Twenty-three thousand and twenty-one orthopaedic articles were published, with 66 countries publishing. The United States had 8149 publications, followed by the United Kingdom (1644) and Japan (1467). The highest IF was achieved by the United States (24744), United Kingdom (4776), and Japan (4053). Normalized by population size Switzerland lead. Normalized by GDP, Croatia was the top achiever. Adjusting GDP/capita, for publications and IF, China, India, and the United States were the leaders. Adjusting for population size and GDP, 28 countries achieved numbers of publications to be considered at least equivalent with the median academic output. Adjusting GDP/capita only China and India reached the number of publications to be considered equivalent to the current global leader, the United States.
Five countries were responsible for 60% of the orthopaedic research output over this 5-year period. After correcting for GDP/capita, only 28 of 66 countries achieved a publication rate equivalent to the median country. The United States, United Kingdom, South Korea, Japan, and Germany were the top five countries for both publication totals and cumulative impact factor points.
Core tip: The total number of publications by a country is one of the best indicators of research output and productivity, and is an important aspect of clinical excellence.

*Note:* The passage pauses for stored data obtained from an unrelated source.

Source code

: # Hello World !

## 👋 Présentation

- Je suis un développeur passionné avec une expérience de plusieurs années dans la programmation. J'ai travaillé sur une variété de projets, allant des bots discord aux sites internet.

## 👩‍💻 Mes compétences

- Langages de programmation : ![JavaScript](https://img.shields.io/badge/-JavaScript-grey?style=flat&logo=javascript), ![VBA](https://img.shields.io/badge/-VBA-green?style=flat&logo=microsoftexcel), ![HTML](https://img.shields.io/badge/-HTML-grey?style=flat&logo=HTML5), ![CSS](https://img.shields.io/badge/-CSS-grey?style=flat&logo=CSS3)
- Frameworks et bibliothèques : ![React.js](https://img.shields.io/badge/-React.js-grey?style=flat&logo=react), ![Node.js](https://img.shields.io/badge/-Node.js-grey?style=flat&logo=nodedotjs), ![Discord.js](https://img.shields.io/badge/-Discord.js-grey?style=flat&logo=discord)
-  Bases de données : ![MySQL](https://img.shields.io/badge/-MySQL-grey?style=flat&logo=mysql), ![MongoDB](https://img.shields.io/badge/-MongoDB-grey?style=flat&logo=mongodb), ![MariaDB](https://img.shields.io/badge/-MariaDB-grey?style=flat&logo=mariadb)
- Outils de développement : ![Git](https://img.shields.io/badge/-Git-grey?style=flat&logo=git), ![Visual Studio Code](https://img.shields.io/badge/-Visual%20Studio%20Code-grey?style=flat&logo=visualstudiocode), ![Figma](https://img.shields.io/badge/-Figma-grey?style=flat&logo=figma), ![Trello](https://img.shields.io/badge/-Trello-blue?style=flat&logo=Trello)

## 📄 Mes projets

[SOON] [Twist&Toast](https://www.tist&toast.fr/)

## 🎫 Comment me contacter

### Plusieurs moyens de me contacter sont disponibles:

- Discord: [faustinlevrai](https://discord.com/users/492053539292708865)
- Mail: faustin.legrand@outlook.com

Our results demonstrate that the United States collectively published more articles and accumulated the highest number of impact factors during the study period, and confirms its overwhelming dominance of publications in the fifteen highest ranked journals in orthopaedics. However, after adjusting for population size, Switzerland was the most academically productive nation. Similarly, after adjusting the number of publications with respect to GDP, Croatia was the most productive, and “cost effective” country.